The glass-chuckers had temporarily exhausted themselves: it wasn't until The Human League bleeped into 'Blind Youth' that the missiles returned.

The League are electronic entertainers from Sheffield, and the only reason that anyone could find them less enthralling than the gargantuanly overrated Suicide is that they don't have any kind of New York Loft Junk Squalor mystique going for them. Structurally, they are orthodox: it's just that they prefer synthesizers and slide shows to Les Pauls and jumping up and down.

They are Fun rather than Art (the barrier is artificial but let's talk in those terms for the benefit of glass-chuckers everywhere), performing The Righteous Brothers' 'You've Lost That Lovin' Feelin' almost properly and seguing ridiculous transcriptions of Gary Glitter's 'Rock And Roll' and Iggy Pop's 'Nightclubbing' together for their encore.

The Fall used conventional instrumentation (guitar, bass, drums, keyboards, singer) to produce unconventional music; The Human League use unconventional instrumentation (synths, drum machine) to produce what is basically rock esperanto. They got a good ride from the audience in exchange for a good gig; they were hugely enjoyable and will Go Far.

Four bands into the night and my ears were beginning to go.

The Gang Of Four leapt onstage with Fenders at the ready to perform the most conventional rock music thus far. The singer windmilled his arms and shouted, guitarist Andy Gill ran about and waved his guitar and the rhythm section hammered away. They exist on a jagged line drawn between Pere Ubu and Wilko Johnson with a few reggae detours when they swopped instruments: Gill played drums and the drummer came upfront to blow some melodica in an earnest approximation of Augustus Pablo.

They were fine, and the pogoers loved 'em (if anybody threw anything I was in the bog at the time), but definitely late seventies.

This ain't even approximately doing them justice, but as noted above, my perceptions were pretty blunted by that stage.

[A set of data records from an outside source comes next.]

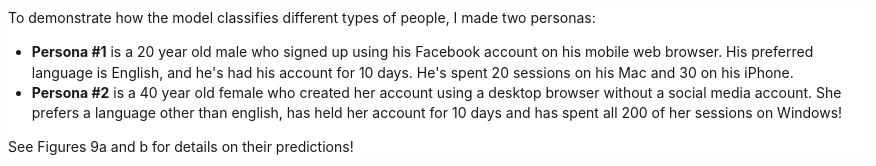 To demonstrate how the model classifies different types of people, I made two personas:

- **Persona #1** is a 20 year old male who signed up using his Facebook account on his mobile web browser. His preferred language is English, and he's had his account for 10 days.  He's spent 20 sessions on his Mac and 30 on his iPhone.
- **Persona #2** is a 40 year old female who created her account using a desktop browser without a social media account.  She prefers a language other than english, has held her account for 10 days and has spent all 200 of her sessions on Windows!

See Figures 9a and b for details on their predictions!
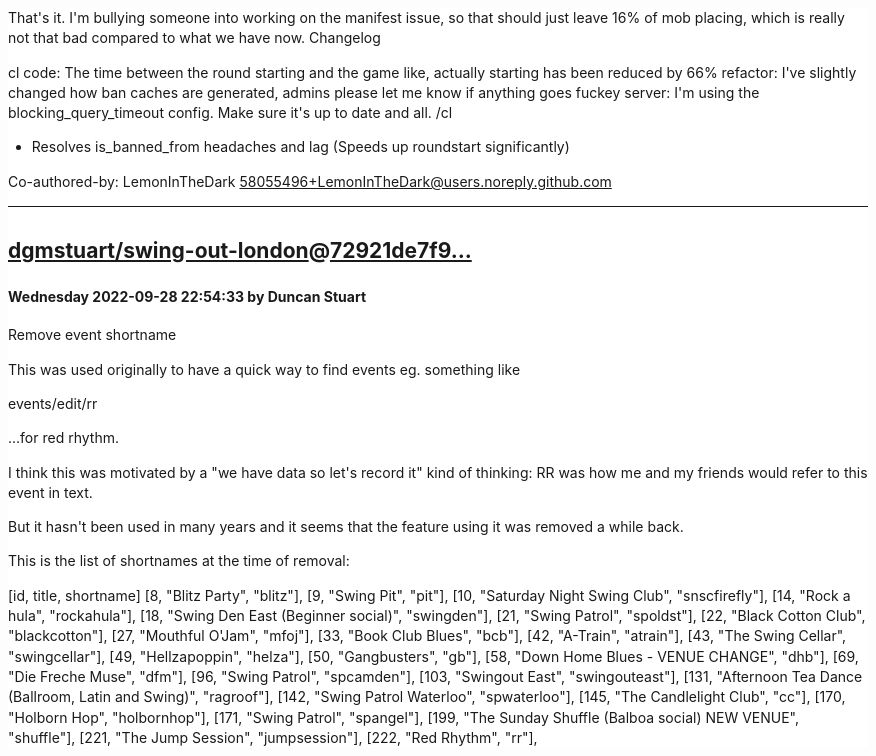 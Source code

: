 That's it. I'm bullying someone into working on the manifest issue, so that should just leave 16% of mob placing, which is really not that bad compared to what we have now.
Changelog

cl
code: The time between the round starting and the game like, actually starting has been reduced by 66%
refactor: I've slightly changed how ban caches are generated, admins please let me know if anything goes fuckey
server: I'm using the blocking_query_timeout config. Make sure it's up to date and all.
/cl

* Resolves is_banned_from headaches and lag (Speeds up roundstart significantly)

Co-authored-by: LemonInTheDark <58055496+LemonInTheDark@users.noreply.github.com>

---
## [dgmstuart/swing-out-london](https://github.com/dgmstuart/swing-out-london)@[72921de7f9...](https://github.com/dgmstuart/swing-out-london/commit/72921de7f9c9b52d83eedaa75fc988ecfcf8de0a)
#### Wednesday 2022-09-28 22:54:33 by Duncan Stuart

Remove event shortname

This was used originally to have a quick way to find events eg.
something like

events/edit/rr

...for red rhythm.

I think this was motivated by a "we have data so let's record it" kind
of thinking: RR was how me and my friends would refer to this event in
text.

But it hasn't been used in many years and it seems that the feature
using it was removed a while back.

This is the list of shortnames at the time of removal:

[id, title, shortname]
[8, "Blitz Party", "blitz"],
[9, "Swing Pit", "pit"],
[10, "Saturday Night Swing Club", "snscfirefly"],
[14, "Rock a hula", "rockahula"],
[18, "Swing Den East (Beginner social)", "swingden"],
[21, "Swing Patrol", "spoldst"],
[22, "Black Cotton Club", "blackcotton"],
[27, "Mouthful O'Jam", "mfoj"],
[33, "Book Club Blues", "bcb"],
[42, "A-Train", "atrain"],
[43, "The Swing Cellar", "swingcellar"],
[49, "Hellzapoppin", "helza"],
[50, "Gangbusters", "gb"],
[58, "Down Home Blues - VENUE CHANGE", "dhb"],
[69, "Die Freche Muse", "dfm"],
[96, "Swing Patrol", "spcamden"],
[103, "Swingout East", "swingouteast"],
[131, "Afternoon Tea Dance (Ballroom, Latin and Swing)", "ragroof"],
[142, "Swing Patrol Waterloo", "spwaterloo"],
[145, "The Candlelight Club", "cc"],
[170, "Holborn Hop", "holbornhop"],
[171, "Swing Patrol", "spangel"],
[199, "The Sunday Shuffle (Balboa social) NEW VENUE", "shuffle"],
[221, "The Jump Session", "jumpsession"],
[222, "Red Rhythm", "rr"],

[^1]: Verified on readline 8.1 sources. However it worth to note that
[^2]: There is a good article about pitfalls on this road: [2]. It is
[1]: https://metacpan.org/dist/AnyEvent-ReadLine-Gnu/source/Gnu.pm
[2]: https://tbrindus.ca/correct-ld-preload-hooking-libc/
[^1]: https://git-scm.com/docs/git-tag#_on_re_tagging
[^2]: https://black.readthedocs.io/en/stable/contributing/release_process.html#moving-the-stable-tag
[^3]: https://github.com/psf/black/issues/2503#issuecomment-1196357379
[^4]: In fairness, most folks working on Black probably don't use the
[^5]: Also what benefit does a `stable` ref have over explicit version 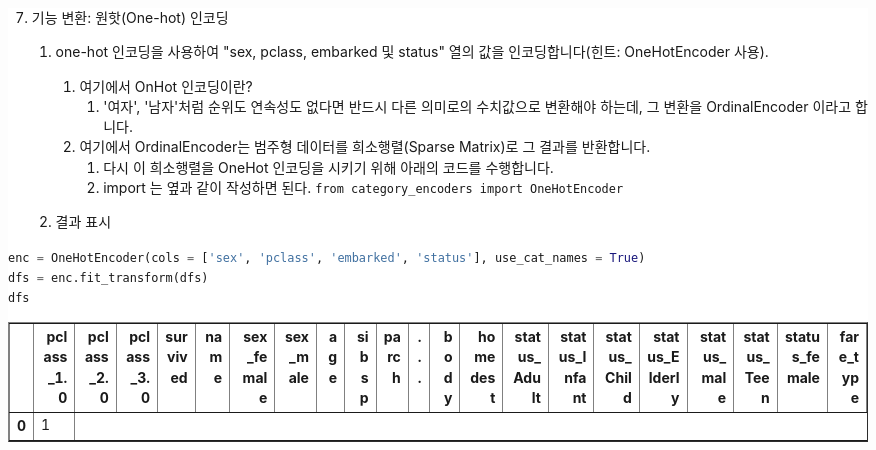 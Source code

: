 </div>



7. 기능 변환: 원핫(One-hot) 인코딩
    1. one-hot 인코딩을 사용하여 "sex, pclass, embarked 및 status" 열의 값을 인코딩합니다(힌트: OneHotEncoder 사용).
        
        1. 여기에서 OnHot 인코딩이란?
            1. '여자', '남자'처럼 순위도 연속성도 없다면 반드시 다른 의미로의 수치값으로 변환해야 하는데, 그 변환을  OrdinalEncoder 이라고 합니다.
        2. 여기에서 OrdinalEncoder는 범주형 데이터를 희소행렬(Sparse Matrix)로 그 결과를 반환합니다.
            1. 다시 이 희소행렬을 OneHot 인코딩을 시키기 위해 아래의 코드를 수행합니다.
            2. import 는 옆과 같이 작성하면 된다. `from category_encoders import OneHotEncoder`
    2. 결과 표시


```python
enc = OneHotEncoder(cols = ['sex', 'pclass', 'embarked', 'status'], use_cat_names = True)
dfs = enc.fit_transform(dfs)
dfs
```




<div>
<style scoped>
    .dataframe tbody tr th:only-of-type {
        vertical-align: middle;
    }

    .dataframe tbody tr th {
        vertical-align: top;
    }

    .dataframe thead th {
        text-align: right;
    }
</style>
<table border="1" class="dataframe">
  <thead>
    <tr style="text-align: right;">
      <th></th>
      <th>pclass_1.0</th>
      <th>pclass_2.0</th>
      <th>pclass_3.0</th>
      <th>survived</th>
      <th>name</th>
      <th>sex_female</th>
      <th>sex_male</th>
      <th>age</th>
      <th>sibsp</th>
      <th>parch</th>
      <th>...</th>
      <th>body</th>
      <th>homedest</th>
      <th>status_Adult</th>
      <th>status_Infant</th>
      <th>status_Child</th>
      <th>status_Elderly</th>
      <th>status_male</th>
      <th>status_Teen</th>
      <th>status_female</th>
      <th>fare_type</th>
    </tr>
  </thead>
  <tbody>
    <tr>
      <th>0</th>
      <td>1</td>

I'd like to see 'em again when not on a mission to find the eighties, 'cause they're a good contemporary rock band with nary a hint of Arty Pretension or elitism to be found anywhere about their persons.

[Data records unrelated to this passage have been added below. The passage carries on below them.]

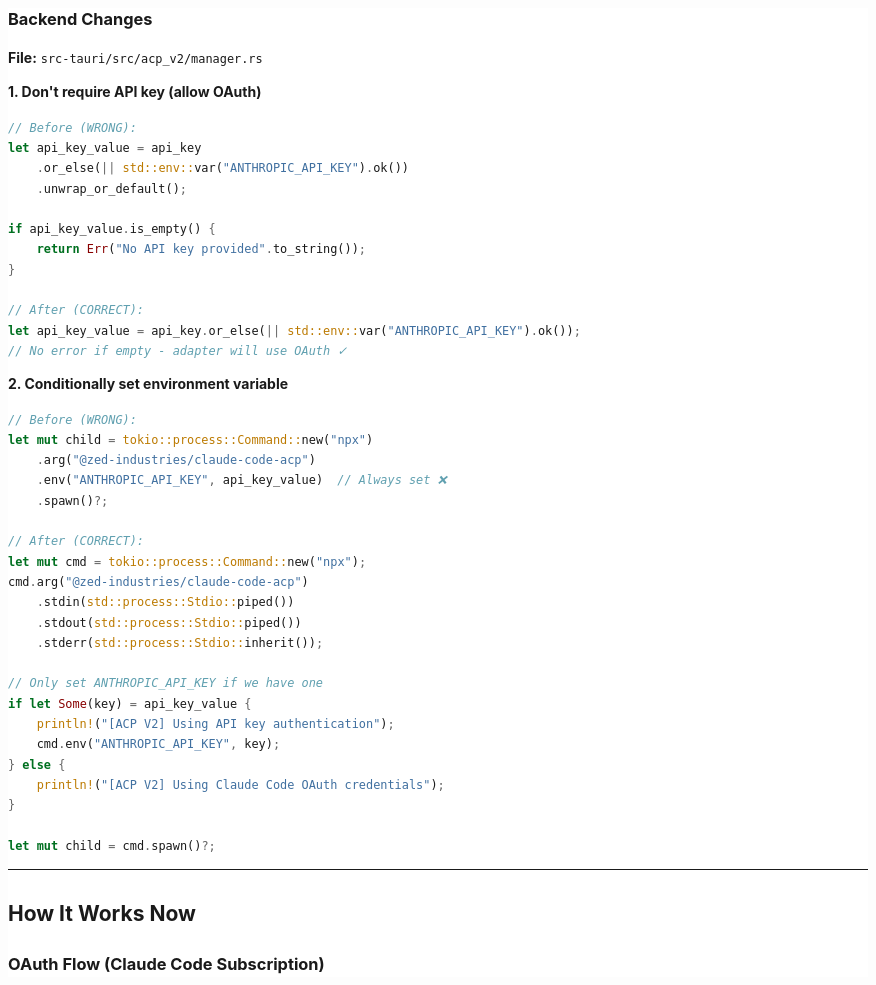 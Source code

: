 ### Backend Changes

**File:** `src-tauri/src/acp_v2/manager.rs`

**1. Don't require API key (allow OAuth)**

```rust
// Before (WRONG):
let api_key_value = api_key
    .or_else(|| std::env::var("ANTHROPIC_API_KEY").ok())
    .unwrap_or_default();

if api_key_value.is_empty() {
    return Err("No API key provided".to_string());
}

// After (CORRECT):
let api_key_value = api_key.or_else(|| std::env::var("ANTHROPIC_API_KEY").ok());
// No error if empty - adapter will use OAuth ✓
```

**2. Conditionally set environment variable**

```rust
// Before (WRONG):
let mut child = tokio::process::Command::new("npx")
    .arg("@zed-industries/claude-code-acp")
    .env("ANTHROPIC_API_KEY", api_key_value)  // Always set ❌
    .spawn()?;

// After (CORRECT):
let mut cmd = tokio::process::Command::new("npx");
cmd.arg("@zed-industries/claude-code-acp")
    .stdin(std::process::Stdio::piped())
    .stdout(std::process::Stdio::piped())
    .stderr(std::process::Stdio::inherit());

// Only set ANTHROPIC_API_KEY if we have one
if let Some(key) = api_key_value {
    println!("[ACP V2] Using API key authentication");
    cmd.env("ANTHROPIC_API_KEY", key);
} else {
    println!("[ACP V2] Using Claude Code OAuth credentials");
}

let mut child = cmd.spawn()?;
```

---

## How It Works Now

### OAuth Flow (Claude Code Subscription)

Finally ... the moment you've all been waiting for... STIFF LITTLE FINGERS!!!

Yep, present and correct: drum risers, expensive guitars, leather jackets. Success, success, success, does it matter? It's invidious and shameful to dump on a band because you don't dig the way some of their punters behave (the Sham trap beckons: please put your foot in here) but there was complacency in the air this night. Jake Burns could've told off the kids who'd mistreated The Fall and he didn't. Wasn't his fault, but Fingers have paid enough dues for two dozen bands and they should know that it's too late to stop now.

Apart from the token democracy of sticking Burns at the side of the stage (if a geezer sings lead and plays most of the guitar solos he deserves to be where more of the audience call see him), it was conventional Punk Heroic: leather-jacketed agitpop, ramalamafirebomb.

Sod the eighties: it was a Clash-surrogate late seventies punk gig by the end.

Again, I'm allowing what happened to The Fall to sour my reactions and I shouldn't be taking it out on Stiff Little Fingers. If I'd arrived just as Gang Of Four went on, I'd probably have had a whale of a time, because Stiff Little Fingers are - objectively speaking - a hell of a band with power, courage, conviction and skill.

But I saw them play like Heroes and get received like Heroes and something was wrong, because the band who had showed the most real heroism (quiet, with a small 'h') got bottled off the stage and didn't get to do the encore that - in real terms - they'd earned.

For a band to make easy gestures to an audience who only want to make easy gestures back is the most suspect device in rock, but there's no way a band can break this deadlock without either sabotaging their set or else playing Deliberately Difficult music, which puts us right back where we started, breaking our balls on the Art/Fun fence.

The seventies are going to have to learn to cope with the eighties the same way that the sixties learned to cope with the seventies (remember 'boring old farts'? If you threw a glass, check yourself out very carefully) and the fifties had to cope with the sixties and everybody had to learn to cope with rock and roll when it started in the first place.

We've still got a long way to go.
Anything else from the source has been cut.